Scenario B — Quantisation Introduces Numerical Instability in Financial Calculations: A financial-value agent is quantised from FP32 to INT8 for edge deployment. The agent performs currency conversion and transaction amount calculations. At INT8 precision, rounding errors accumulate in multi-step calculations. A 5-step currency conversion (GBP to USD to EUR to JPY to CHF to GBP) produces a result that differs from the full-precision model by £0.47 per £1,000 — a 0.047% error. At the agent's daily transaction volume of £8.4 million, this produces a systematic £3,948 daily discrepancy. Over 90 days, £355,320 in cumulative errors are discovered during a quarterly reconciliation.

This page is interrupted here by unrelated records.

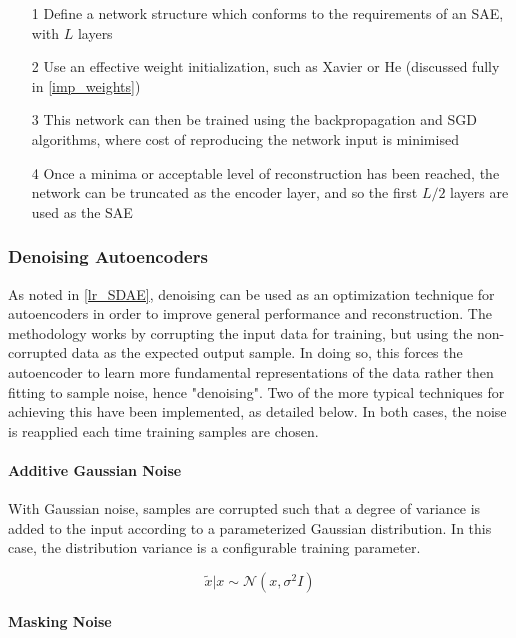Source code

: \documentclass[a4paper,11pt,oneside]{article}
\theoremstyle{plain}
\theoremstyle{definition}
\begin{document}
	\begin{itemize}
		\item [1] Define a network structure which conforms to the requirements of an SAE, with $L$ layers
		\item [2] Use an effective weight initialization, such as Xavier or He (discussed fully in \ref{imp_weights})
		\item [3] This network can then be trained using the backpropagation and SGD algorithms, where cost of reproducing the network input is minimised
		\item [4] Once a minima or acceptable level of reconstruction has been reached, the network can be truncated as the encoder layer, and so the first $L/2$ layers are used as the SAE
	\end{itemize}
	
	\subsubsection{Denoising Autoencoders}
	
	As noted in \ref{lr_SDAE}, denoising can be used as an optimization technique for autoencoders in order to improve general performance and reconstruction. The methodology works by corrupting the input data for training, but using the non-corrupted data as the expected output sample. In doing so, this forces the autoencoder to learn more fundamental representations of the data rather then fitting to sample noise, hence "denoising". Two of the more typical techniques for achieving this have been implemented, as detailed below. In both cases, the noise is reapplied each time training samples are chosen.
	
	\paragraph{Additive Gaussian Noise}
	
	With Gaussian noise, samples are corrupted such that a degree of variance is added to the input according to a parameterized Gaussian distribution. In this case, the distribution variance is a configurable training parameter.
	
	\begin{equation}
	\tilde{{x}} | {x} \sim \mathcal{N}\left({x}, \sigma^{2} I\right)
	\end{equation}
	
	\paragraph{Masking Noise}
	
\end{document}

What went wrong: The quantisation assessment tested single-step operations but not multi-step numerical chains. The rounding error was below threshold for any individual step but accumulated across steps. No evaluation assessed cumulative numerical precision across multi-step calculations. Consequence: £355,320 in unreconciled transactions, potential FCA enforcement for inadequate systems and controls, and mandatory reversion to full-precision model for financial calculations (negating the cost savings that motivated quantisation).

Scenario C — Quantisation Weakens Safety Refusal: A safety-critical agent is quantised from FP16 to GPTQ-4bit. Post-quantisation evaluation on the standard safety benchmark shows a refusal rate of 96.1% versus the original 97.8% — within the approved 2% degradation threshold. However, the benchmark does not cover adversarial safety prompts. When tested with adversarial attacks (jailbreaking techniques, encoded instructions, multi-turn manipulation), the quantised model's refusal rate drops to 71.3% versus the original's 94.6%. The quantisation disproportionately affected the nuanced safety reasoning that handles adversarial cases, while preserving the straightforward refusal patterns that standard benchmarks test.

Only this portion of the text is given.